Notice of Pre-AIA  or AIA  Status
The present application, filed on or after March 16, 2013, is being examined under the first inventor to file provisions of the AIA .

DETAILED ACTION
Continued Examination Under 37 CFR 1.114
A request for continued examination under 37 CFR 1.114, including the fee set forth in 37 CFR 1.17(e), was filed in this application after final rejection.  Since this application is eligible for continued examination under 37 CFR 1.114, and the fee set forth in 37 CFR 1.17(e) has been timely paid, the finality of the previous Office action has been withdrawn pursuant to 37 CFR 1.114.  Applicant's submission filed on 2/10/2021 has been entered.

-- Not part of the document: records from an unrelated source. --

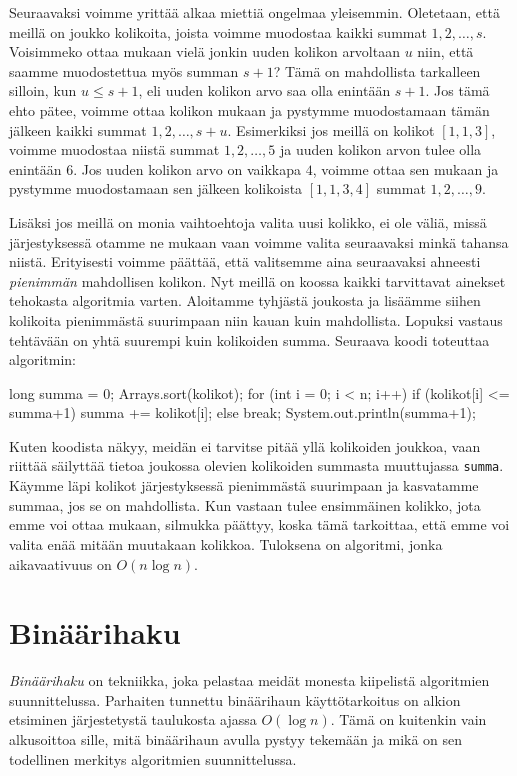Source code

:Seuraavaksi voimme yrittää alkaa miettiä ongelmaa yleisemmin.
Oletetaan, että meillä on joukko kolikoita,
joista voimme muodostaa kaikki summat $1,2,\dots,s$.
Voisimmeko ottaa mukaan vielä jonkin uuden kolikon arvoltaan $u$ niin,
että saamme muodostettua myös summan $s+1$?
Tämä on mahdollista tarkalleen silloin, kun $u \le s+1$,
eli uuden kolikon arvo saa olla enintään $s+1$.
Jos tämä ehto pätee, voimme ottaa kolikon mukaan ja
pystymme muodostamaan tämän jälkeen kaikki summat $1,2,\dots,s+u$.
Esimerkiksi jos meillä on kolikot $[1,1,3]$, voimme muodostaa
niistä summat $1,2,\dots,5$ ja uuden kolikon arvon tulee olla enintään $6$.
Jos uuden kolikon arvo on vaikkapa $4$, voimme ottaa sen mukaan ja
pystymme muodostamaan sen jälkeen kolikoista $[1,1,3,4]$ summat $1,2,\dots,9$.

Lisäksi jos meillä on monia vaihtoehtoja valita uusi kolikko,
ei ole väliä, missä järjestyksessä otamme ne mukaan vaan
voimme valita seuraavaksi minkä tahansa niistä.
Erityisesti voimme päättää, että valitsemme aina
seuraavaksi ahneesti \emph{pienimmän} mahdollisen kolikon.
Nyt meillä on koossa kaikki tarvittavat ainekset
tehokasta algoritmia varten.
Aloitamme tyhjästä joukosta ja lisäämme siihen kolikoita
pienimmästä suurimpaan niin kauan kuin mahdollista.
Lopuksi vastaus tehtävään on yhtä suurempi kuin kolikoiden
summa.
Seuraava koodi toteuttaa algoritmin:

\begin{code}
long summa = 0;
Arrays.sort(kolikot);
for (int i = 0; i < n; i++) {
    if (kolikot[i] <= summa+1) {
        summa += kolikot[i];
    } else {
        break;
    }
}
System.out.println(summa+1);
\end{code}

Kuten koodista näkyy, meidän ei tarvitse pitää yllä
kolikoiden joukkoa, vaan riittää säilyttää tietoa
joukossa olevien kolikoiden summasta muuttujassa \texttt{summa}.
Käymme läpi kolikot järjestyksessä pienimmästä suurimpaan
ja kasvatamme summaa, jos se on mahdollista.
Kun vastaan tulee ensimmäinen kolikko, jota emme voi ottaa mukaan,
silmukka päättyy, koska tämä tarkoittaa,
että emme voi valita enää mitään muutakaan kolikkoa.
Tuloksena on algoritmi, jonka aikavaativuus on $O(n \log n)$.

\section{Binäärihaku}

\emph{Binäärihaku} on tekniikka, joka pelastaa meidät monesta
kiipelistä algoritmien suunnittelussa.
Parhaiten tunnettu binäärihaun käyttötarkoitus on alkion
etsiminen järjestetystä taulukosta ajassa $O(\log n)$.
Tämä on kuitenkin vain alkusoittoa sille,
mitä binäärihaun avulla pystyy tekemään ja mikä on sen
todellinen merkitys algoritmien suunnittelussa.

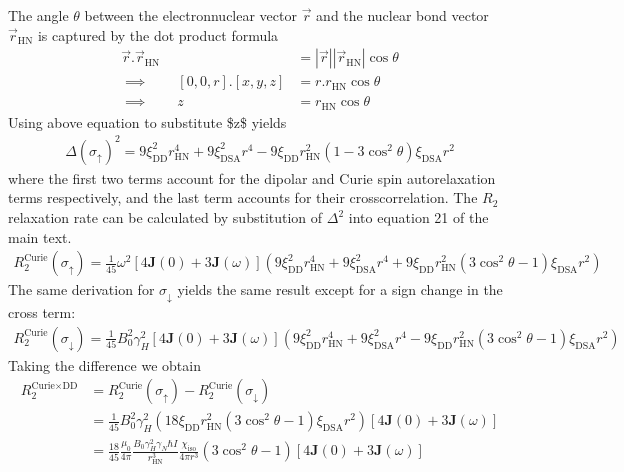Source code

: \documentclass[a4paper,10pt,english,openany,oneside]{sphinxmanual}
\begin{document}
\sphinxAtStartPar
The angle \(\theta\) between the electron\sphinxhyphen{}nuclear vector \(\vec r\) and the nuclear bond vector \(\vec r_\text{HN}\) is captured by the dot product formula
\begin{equation*}
\begin{split}\vec r.\vec r_\text{HN} &= |\vec r||\vec r_\text{HN}| \cos{\theta}\\
\implies \qquad [0,0,r].[x,y,z] &= r.r_\text{HN} \cos{\theta}\\
\implies \qquad  z &= r_\text{HN} \cos{\theta}\end{split}
\end{equation*}
\sphinxAtStartPar
Using above equation to substitute \$z\$ yields
\begin{equation*}
\begin{split}\Delta(\sigma_\uparrow)^2= 9\xi_\text{DD}^2r_\text{HN}^4 + 9\xi_\text{DSA}^2r^4 - 9\xi_\text{DD}r_\text{HN}^2(1-3\cos^2{\theta})\xi_\text{DSA}r^2\end{split}
\end{equation*}
\sphinxAtStartPar
where the first two terms account for the dipolar and Curie spin auto\sphinxhyphen{}relaxation terms respectively, and the last term accounts for their cross\sphinxhyphen{}correlation. The \(R_2\) relaxation rate can be calculated by substitution of \(\Delta^2\) into equation 21 of the main text.
\begin{equation*}
\begin{split}R_2^\text{Curie}(\sigma_\uparrow) = \frac{1}{45}\omega^2 \left[4\mathbf{J}(0) + 3\mathbf{J}(\omega)\right]
\left( 9\xi_\text{DD}^2r_\text{HN}^4 + 9\xi_\text{DSA}^2r^4 +
9\xi_\text{DD}r_\text{HN}^2(3\cos^2{\theta}-1)\xi_\text{DSA}r^2 \right)\end{split}
\end{equation*}
\sphinxAtStartPar
The same derivation for \(\sigma_\downarrow\) yields the same result except for a sign change in the cross term:
\begin{equation*}
\begin{split}R_2^\text{Curie}(\sigma_\downarrow) = \frac{1}{45}B_0^2\gamma_H^2 \left[4\mathbf{J}(0) + 3\mathbf{J}(\omega)\right]
\left( 9\xi_\text{DD}^2r_\text{HN}^4 + 9\xi_\text{DSA}^2r^4 -
9\xi_\text{DD}r_\text{HN}^2(3\cos^2{\theta}-1)\xi_\text{DSA}r^2 \right)\end{split}
\end{equation*}
\sphinxAtStartPar
Taking the difference we obtain
\begin{equation*}
\begin{split}R_2^\text{Curie$\times$DD} &= R_2^\text{Curie}(\sigma_\uparrow) - R_2^\text{Curie}(\sigma_\downarrow)\\
&= \frac{1}{45}B_0^2\gamma_H^2 \left(18\xi_\text{DD}r_\text{HN}^2(3\cos^2{\theta}-1)\xi_\text{DSA}r^2 \right)\left[4\mathbf{J}(0) + 3\mathbf{J}(\omega)\right]\\
&=\frac{18}{45} \frac{\mu_0}{4\pi} \frac{B_0\gamma_H^2\gamma_N\hbar I}{r_\text{HN}^3}\frac{\chi_\text{iso}}{4\pi r^3}(3\cos^2{\theta}-1)\left[4\mathbf{J}(0) + 3\mathbf{J}(\omega)\right]\end{split}
\end{equation*}
\end{document}

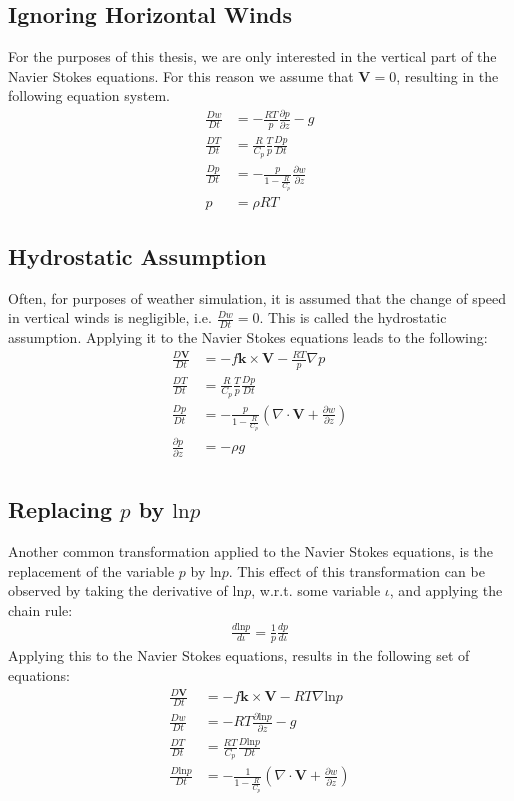 \subsection{Ignoring Horizontal Winds}
For the purposes of this thesis, we are only interested in the vertical part of the Navier Stokes equations.
For this reason we assume that $\textbf{V}=0$, resulting in the following equation system.
\begin{align*}
\frac{Dw}{Dt} &= - \frac{RT}{p} \frac{\partial p}{\partial z} - g \\
\frac{DT}{Dt} &= \frac{R}{C_p}\frac{T}{p}\frac{Dp}{Dt}\\
\frac{Dp}{Dt} &= -\frac{p}{1- \frac{R}{C_p}} \frac{\partial w}{\partial z}\\
p &= \rho R T
\end{align*}

\subsection{Hydrostatic Assumption}
Often, for purposes of weather simulation, it is assumed that the change of speed in vertical winds is negligible, i.e. $\frac{Dw}{Dt}=0$.
This is called the hydrostatic assumption.
Applying it to the Navier Stokes equations leads to the following:
\begin{align*}
\frac{D\textbf{V}}{Dt} &= -f\boldsymbol{k} \times \textbf{V} - \frac{RT}{p}\nabla p\\
\frac{DT}{Dt} &= \frac{R}{C_p}\frac{T}{p}\frac{Dp}{Dt}\\
\frac{Dp}{Dt} &= -\frac{p}{1- \frac{R}{C_p}} (\nabla \cdot \textbf{V} + \frac{\partial w}{\partial z})\\
\frac{\partial p}{\partial z} &= -\rho g \\
\end{align*}

\subsection{Replacing $p$ by $\text{ln}p$}
Another common transformation applied to the Navier Stokes equations, is the replacement of the variable $p$ by $\text{ln}p$.
This effect of this transformation can be observed by taking the derivative of $\text{ln}p$, w.r.t. some variable $\iota$, and applying the chain rule:
\begin{align*}
\frac{d\text{ln}p}{d\iota} =  \frac{1}{p}\frac{dp}{d\iota}
\end{align*}
Applying this to the Navier Stokes equations, results in the following set of equations:
\begin{align*}
\frac{D\textbf{V}}{Dt} &= -f\boldsymbol{k} \times \textbf{V} - RT\nabla \text{ln}p\\
\frac{Dw}{Dt} &= - RT \frac{\partial \text{ln}p}{\partial z} - g \\
\frac{DT}{Dt} &= \frac{RT}{C_p}\frac{D\text{ln}p}{Dt}\\
\frac{D\text{ln}p}{Dt} &= -\frac{1}{1- \frac{R}{C_p}} (\nabla \cdot \textbf{V} + \frac{\partial w}{\partial z})
\end{align*}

Claim Rejections - 35 USC § 103
The following is a quotation of 35 U.S.C. 103 which forms the basis for all obviousness rejections set forth in this Office action:
A patent for a claimed invention may not be obtained, notwithstanding that the claimed invention is not identically disclosed as set forth in section 102 of this title, if the differences between the claimed invention and the prior art are such that the claimed invention as a whole would have been obvious before the effective filing date of the claimed invention to a person having ordinary skill in the art to which the claimed invention pertains.  Patentability shall not be negated by the manner in which the invention was made.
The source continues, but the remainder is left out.